REQUIRED WORK |
In the records that follow, find each line with the word "Apendix" and copy it.

SOURCE DATA |
-------------------------
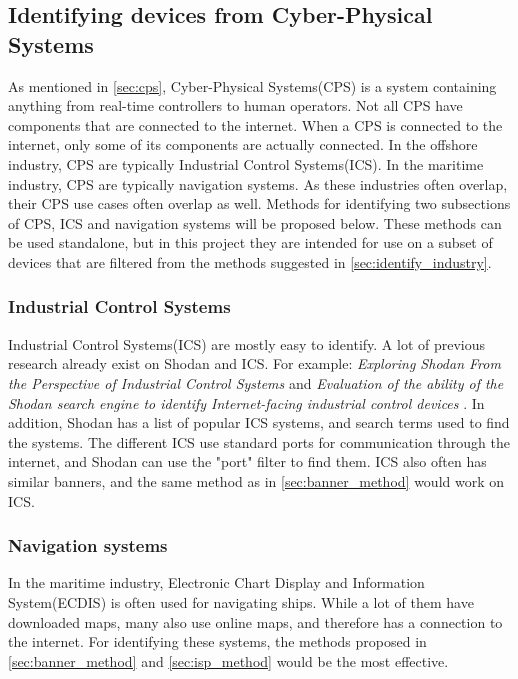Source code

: \subsection{Identifying devices from Cyber-Physical Systems} \label{sec:identify_cps}
As mentioned in \cref{sec:cps}, Cyber-Physical Systems(CPS) is a system containing anything from real-time controllers to human operators. Not all CPS have components that are connected to the internet. When a CPS is connected to the internet, only some of its components are actually connected. In the offshore industry, CPS are typically Industrial Control Systems(ICS). In the maritime industry, CPS are typically navigation systems. As these industries often overlap, their CPS use cases often overlap as well. Methods for identifying two subsections of CPS, ICS and navigation systems will be proposed below.
These methods can be used standalone, but in this project they are intended for use on a subset of devices that are filtered from the methods suggested in \cref{sec:identify_industry}.

\subsubsection{Industrial Control Systems}
Industrial Control Systems(ICS) are mostly easy to identify. A lot of previous research already exist on Shodan and ICS. For example: \textit{Exploring Shodan From the Perspective of Industrial Control Systems}\cite{bodenheim_butts_dunlap_mullins_2014} and \textit{Evaluation of the ability of the Shodan search engine to identify Internet-facing industrial control devices} \cite{ICS_shodan_article}.  In addition, Shodan has a list of popular ICS systems, and search terms used to find the systems.\cite{shodan_ics} The different ICS use standard ports for communication through the internet, and Shodan can use the "port" filter to find them. ICS also often has similar banners, and the same method as in \cref{sec:banner_method} would work on ICS.

\subsubsection{Navigation systems}
In the maritime industry, Electronic Chart Display and Information System(ECDIS) is often used for navigating ships. While a lot of them have downloaded maps, many also use online maps, and therefore has a connection to the internet. For identifying these systems, the methods proposed in \cref{sec:banner_method} and \cref{sec:isp_method} would be the most effective.

\newpage
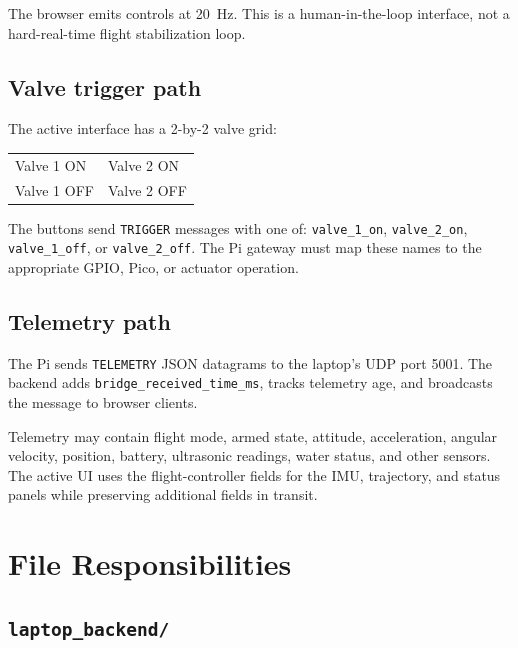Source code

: \documentclass[11pt]{article}
\begin{document}
The browser emits controls at 20~Hz. This is a human-in-the-loop interface,
not a hard-real-time flight stabilization loop.

\subsection{Valve trigger path}

The active interface has a 2-by-2 valve grid:

\begin{center}
\begin{tabular}{ll}
\toprule
Valve 1 ON & Valve 2 ON\\
Valve 1 OFF & Valve 2 OFF\\
\bottomrule
\end{tabular}
\end{center}

The buttons send \texttt{TRIGGER} messages with one of:
\texttt{valve\_1\_on}, \texttt{valve\_2\_on},
\texttt{valve\_1\_off}, or \texttt{valve\_2\_off}. The Pi gateway must map
these names to the appropriate GPIO, Pico, or actuator operation.

\subsection{Telemetry path}

The Pi sends \texttt{TELEMETRY} JSON datagrams to the laptop's UDP port 5001.
The backend adds \texttt{bridge\_received\_time\_ms}, tracks telemetry age,
and broadcasts the message to browser clients.

Telemetry may contain flight mode, armed state, attitude, acceleration,
angular velocity, position, battery, ultrasonic readings, water status, and
other sensors. The active UI uses the flight-controller fields for the IMU,
trajectory, and status panels while preserving additional fields in transit.

\section{File Responsibilities}

\subsection{\texttt{laptop\_backend/}}
\end{document}

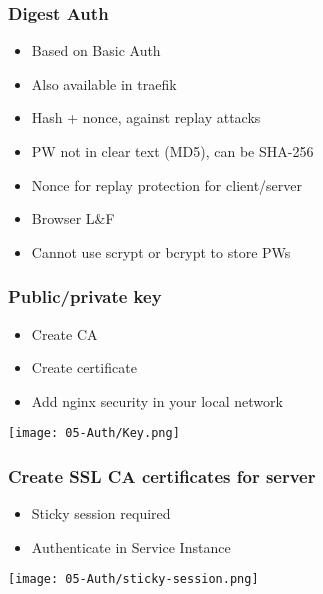 \subsubsection{Digest Auth}
\begin{itemize}
    \item Based on Basic Auth
    \item Also available in traefik
    \item Hash + nonce, against replay attacks
\end{itemize}
\begin{itemize}[label={\textcolor{ForestGreen}{+}}]
    \item PW not in clear text (MD5), can be SHA-256
    \item Nonce for replay protection for client/server
\end{itemize}
\begin{itemize}[label={\textcolor{red}{--}}]
    \item Browser L\&F
    \item Cannot use scrypt or bcrypt to store PWs
\end{itemize}

\subsubsection{Public/private key}
\begin{itemize}
    \item Create CA
    \item Create certificate
    \item Add nginx security in your local network
\end{itemize}
\begin{center}
    \texttt{[image: 05-Auth/Key.png]}
\end{center}

\subsubsection{Create SSL CA certificates for server}
\begin{itemize}
    \item Sticky session required
    \item Authenticate in Service Instance
\end{itemize}
\begin{center}
    \texttt{[image: 05-Auth/sticky-session.png]}
\end{center}


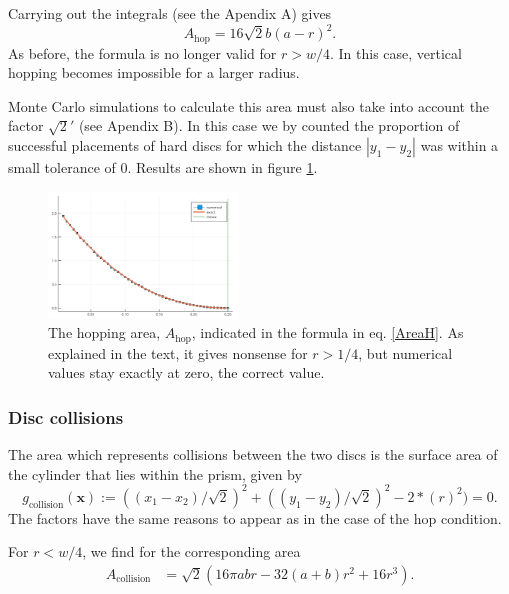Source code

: \documentclass[superscriptaddress,pre,reprint,showpacs,onecolumn]{revtex4-1}
\begin{document}
Carrying out the integrals  (see the Apendix A) gives
 \begin{equation}\label{AreaH}
 A_\text{hop}  =  16 \sqrt{2} b(a-r)^2.
\end{equation}
As before, the formula is no longer valid for $r > w/4$. In this case,
vertical hopping becomes impossible for a larger radius.

Monte Carlo simulations to calculate this area must also
take into account the factor $\sqrt{2}'$ (see Apendix B).
In this case we 
by counted the proportion of successful placements of hard discs 
for which the distance 
$|y_1 - y_2|$ was within a small tolerance of $0$. 
Results are shown in figure \ref{AreaHopp01}.

\begin{figure}[h]
\centering
\includegraphics[width=0.45\textwidth]{./figures/AreaHop01.png}
\caption{The hopping area, $A_\text{hop}$, 
  indicated in the formula in eq. \ref{AreaH}. As explained
in the text, it gives nonsense for $r>1/4$, but numerical values stay
exactly at zero, the correct value. } 
\label{AreaHopp01}
\end{figure}


\subsubsection{Disc collisions}

The area which represents collisions between the two discs is the surface area of the cylinder
that lies within the prism, given by
$$g_\text{collision}(\mathbf{x}) := ((x_1-x_2)/\sqrt{2})^2 + ((y_1-y_2)/\sqrt{2})^2
- 2*(r)^2) = 0.$$
The factors have the same reasons to appear as in the case of the hop condition.

For $r<w/4$, we find for the corresponding area
\begin{align}\label{AreaChoque}
A_\text{collision} & =  \sqrt{2} (
16\pi a b r -32 (a+b)r^2 +16 r^3).
\end{align}
\end{document}
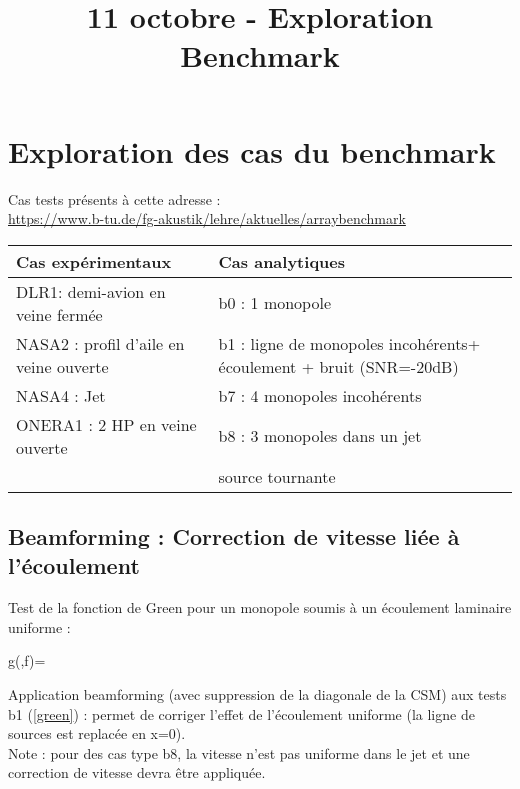 \documentclass[twocolumn, 11pt, landscape]{article}
\title{\vspace{-12mm}\fontsize{14pt}{14pt}\selectfont\textbf{11 octobre - Exploration Benchmark}} %
\date{\vspace{-1cm}
}
\renewenvironment{equation}{\vspace{-0.2cm}\begin{oldequation}}{\vspace{-0.2cm}\end{oldequation}}
\begin{document}
\maketitle %

\section{Exploration des cas du benchmark}

Cas tests présents à cette adresse :\\
 \url{https://www.b-tu.de/fg-akustik/lehre/aktuelles/arraybenchmark}

\begin{tabular}{p{} | p{}}

Cas expérimentaux & Cas analytiques \\\hline
DLR1: demi-avion en veine fermée & b0 : 1 monopole \\
NASA2 : profil d'aile en veine ouverte & b1 : ligne de monopoles incohérents\newline + écoulement + bruit (SNR=-20dB)\\
NASA4 : Jet & b7 : 4 monopoles incohérents \\
ONERA1 : 2 HP en veine ouverte & b8 : 3 monopoles dans un jet \\
 &  source tournante
\end{tabular}

\subsection{Beamforming : Correction de vitesse liée à l'écoulement}

Test de la fonction de Green pour un monopole soumis à un écoulement laminaire uniforme : 
\begin{equation}
	g(,f)=
\end{equation}

Application beamforming (avec suppression de la diagonale de la CSM) aux tests b1 (\ref{green}) : permet de corriger l'effet de l'écoulement uniforme (la ligne de sources est replacée en x=0).\\
Note : pour des cas type b8, la vitesse n'est pas uniforme dans le jet et une correction de vitesse devra être appliquée.
\end{document}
-------------------------
ANSWER TO THIS TASK |
Carrying out the integrals  (see the Apendix A) gives
take into account the factor $\sqrt{2}'$ (see Apendix B).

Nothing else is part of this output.